Mas Yudh dan Reliabilitas: Obituari
Oleh: M.Akhyar, M.Si
Salah satu hal yang saya sukai dari sidang skripsi di Fakultas Psikologi Universitas Pancasila adalah adanya penguji dari luar fakultas. Selain menambah kenalan kolega sesama pengajar-peneliti-praktisi di bidang Psikologi, mengundang orang luar di mata saya adalah semacam penegasan kepercayaan diri bahwa ada standar kurikulum yang dilewati semua mahasiswa hingga mereka menyelesaikan skripsi dan boleh diuji orang luar.
Suatu kali, seorang penguji luar mengapresiasi mahasiswa yang diuji karena pengujian psikometri yang digunakan tak sekadar dengan pendekatan klasik, tetapi sudah menggunakan item response theory. Ia menambahkan, pendekatan itu terlalu advance untuk tingkat sarjana. Menanggapi itu saya setengah bercanda, “di sini menggunakan IRT, ya kelaziman Mbak.” Mas Sony, yang juga sebagai penguji di sidang tersebut terlihat bungah.

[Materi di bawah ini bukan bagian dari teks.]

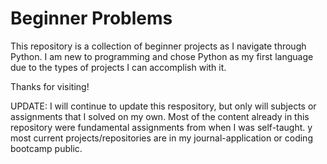 # Beginner Problems

This repository is a collection of beginner projects as I navigate through Python. I am new to programming and chose Python as my first language due to the types of projects I can accomplish with it. 

Thanks for visiting!

UPDATE: I will continue to update this respository, but only will subjects or assignments that I solved on my own. Most of the content already in this repository were fundamental assignments from when I was self-taught. y most current projects/repositories are in my journal-application or coding bootcamp public.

Sekitar sewindu yang lalu, saya diminta untuk mengampu mata kuliah Konstruksi Alat Ukur Psikologi. Mata kuliah yang sering diplesetkan Mas Ito sebagai Karunia Allah Untuk Psikologi sebagai antitesis “Kutukan Allah Untuk Psikologi”. Tentu permintaan agar saya mengajar mata kuliah ini sungguh pujian yang berlebihan. Bagaimana mungkin orang yang tak paham sama sekali apa yang diajarkan Mas Budi Matindas, kecuali joke-joke jeniusnya, ketika mata kuliah Statistika malah diminta mengajar KAUP. Saya sudah memberikan tangkisan-tangkisan penolakan, tetapi karena kemudian Mas Yudha meyakinkan bahwa ia akan mendampingi, saya terima permintaan itu.

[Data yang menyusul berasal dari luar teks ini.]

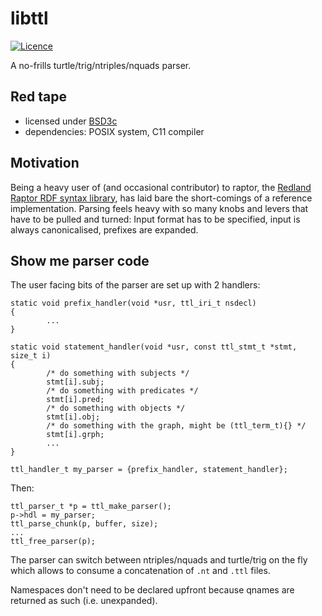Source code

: libttl
======

[![Licence](http://img.shields.io/badge/licence-BSD3c-brightgreen.svg)](http://opensource.org/licenses/BSD-3-Clause)

A no-frills turtle/trig/ntriples/nquads parser.

Red tape
--------

- licensed under [BSD3c][1]
- dependencies: POSIX system, C11 compiler


Motivation
----------

Being a heavy user of (and occasional contributor) to raptor, the
[Redland Raptor RDF syntax library][2], has laid bare the short-comings
of a reference implementation.  Parsing feels heavy with so many knobs
and levers that have to be pulled and turned: Input format has to be
specified, input is always canonicalised, prefixes are expanded.


Show me parser code
-------------------

The user facing bits of the parser are set up with 2 handlers:

    static void prefix_handler(void *usr, ttl_iri_t nsdecl)
    {
            ...
    }
    
    static void statement_handler(void *usr, const ttl_stmt_t *stmt, size_t i)
    {
            /* do something with subjects */
            stmt[i].subj;
            /* do something with predicates */
            stmt[i].pred;
            /* do something with objects */
            stmt[i].obj;
            /* do something with the graph, might be (ttl_term_t){} */
            stmt[i].grph;
            ...
    }
    
    ttl_handler_t my_parser = {prefix_handler, statement_handler};

Then:

    ttl_parser_t *p = ttl_make_parser();
    p->hdl = my_parser;
    ttl_parse_chunk(p, buffer, size);
    ...
    ttl_free_parser(p);

The parser can switch between ntriples/nquads and turtle/trig on the
fly which allows to consume a concatenation of `.nt` and `.ttl` files.

Namespaces don't need to be declared upfront because qnames are returned
as such (i.e. unexpanded).


  [1]: http://opensource.org/licenses/BSD-3-Clause
  [2]: http://librdf.org/raptor/

<!--
  Local variables:
  mode: auto-fill
  fill-column: 72
  filladapt-mode: t
  End:
-->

Sampai sekarang keputusan itu adalah hal yang saya syukuri. Meski pun secara konseptual saya tidak terlalu bermasalah dengan mengoperasionalisasi konstruk hingga menjadi item, saya punya persoalan dengan menemukan bukti matematik bahwa satu item, dimensi, konstruk itu memang benar-benar mengukur apa yang hendak diukur. Saya selalu curiga dengan korelasi antara skor suatu item dan skor total, tetapi saya tidak tahu cukup punya pengetahuan apa alternatifnya. Saya bisa menyimpulkan bahwa pendekatan itu sebenarnya hanyalah pengujian reliabilitas, tetapi kalau ditanya “terus apa yang lebih benar?” saya akan terdiam. Hingga akhirnya saya bertemu dengan Mas Yudha yang memperkenalkan saya dengan CFA/EFA dan Rasch Model.

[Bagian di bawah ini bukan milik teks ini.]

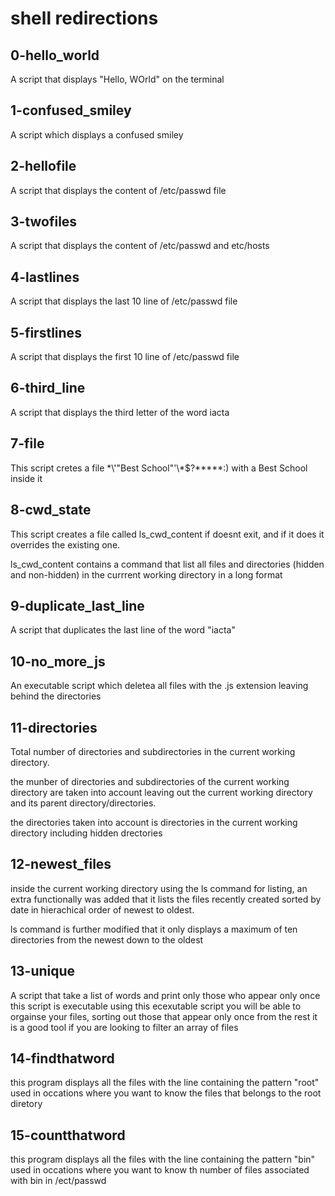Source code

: # shell redirections

## 0-hello_world
A script that displays "Hello, WOrld" on the terminal

## 1-confused_smiley
A script which displays a confused smiley

## 2-hellofile
A script that displays the content of /etc/passwd file

## 3-twofiles
A script that displays the content of /etc/passwd and etc/hosts

## 4-lastlines
A script that displays the last 10 line of /etc/passwd file

## 5-firstlines
A script that displays the first 10 line of /etc/passwd file

## 6-third_line
A script that displays the third letter of the word iacta

## 7-file
This script cretes a file \*\\'"Best School"\'\\*$\?\*\*\*\*\*:) with a Best School inside it

## 8-cwd_state
This script creates a file called ls_cwd_content if doesnt exit, and if it does it overrides the existing one.

ls_cwd_content contains a command that list all files and directories (hidden and non-hidden) in the currrent working directory in a long format

## 9-duplicate_last_line
A script that duplicates the last line of the word "iacta"

## 10-no_more_js
An executable script which deletea all files with the .js extension leaving behind the directories

## 11-directories
Total number of directories and subdirectories in the current working directory.

the munber of directories and subdirectories of the current working directory are taken into account leaving out the current working directory and its parent directory/directories.

the directories taken into account is directories in the current working directory including hidden drectories

## 12-newest_files

inside the current working directory using the ls command for listing, an extra functionally was added that it lists the files recently created sorted by date in hierachical order of newest to oldest.

ls command is further modified that it only displays a maximum of ten directories from the newest down to the oldest

## 13-unique

A script that take a list of words and print only those who appear only once
this script is executable
using this ecexutable script you will be able to orgainse your files, sorting out those that appear only once from the rest
it is a good tool if you are looking to filter an array of files

## 14-findthatword

this program displays all the files with the line containing the pattern "root"
used in occations where you want to know the files that belongs to the root diretory

## 15-countthatword
this program displays all the files with the line containing the pattern "bin"
used in occations where you want to know th number of files associated with bin in /ect/passwd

Menghilangkan simbol rit alias korelasi item dengan skor total sebagai bukti validitas alat ukur di Bab III naskah skripsi mahasiswa psikologi adalah jihad. Suatu ikhtiar yang tak mudah. Bayangkan, indeks ini sudah dibuang jauh-jauh sebagai bukti validitas ketika mata kuliah Psikometri dan KAUP diberikan, tetapi entah bagaimana tiba-tiba muncul lagi di Bab III ketika skripsi ditulis. Penyakit status quo bias memang bisa menjangkiti siapa pun, termasuk pengajar psikologi. Pada titik ini Mas Yudha rela menyisihkan waktu untuk memberikan semacam penjelasan entahkah personal atau di forum dosen soal ini. Hingga hari-hari ini kita bisa haqqul yaqin, tak satu pun mahasiswa fakultas psikologi universitas Pancasila yang menggunakan indeks validitas dengan menghitung korelasi skor item dan skor total untuk pengujian psikometri alat ukur skripsinya. Sesuatu yang bahkan masih dipraktikkan dengan takzim di fakultas psikologi universitas terbaik di Indonesia beberapa kilometer di selatan Jakarta.
Saya teringat hadits Nabi, “Apabila manusia itu meninggal dunia maka terputuslah segala amalnya kecuali tiga: yaitu sedekah jariyah, ilmu yang bermanfaat atau anak sholeh yang mendoakan kepadanya.” Saya membayangkan, selama skripsi-skripsi tanpa rit itu ada di perpustakaan psikologi kemudian dibaca mahasiswa setelahnya kemudian mereka masih setia hijrah total dari rit ketika mencari bukti validitas alat ukur, sepanjang itu pula cahaya keberkahan mengalir ke Mas Yudh. Tentu daftarnya bisa diperpanjang, bagaimana membuat item yang baik, apa beda reliabilitas dan validitas, hingga bahwa perbedaan analisis regresi dan korelasi bukanlah regresi berarti soal pengaruh, sementara korelasi soal hubungan. Saya percaya pengetahuan-pengetahuan ini tak hanya bermanfaat untuk menyelesaikan skripsi, tetapi akan tetap bermanfaat hingga para alumni bekerja di bidangnya masing-masing.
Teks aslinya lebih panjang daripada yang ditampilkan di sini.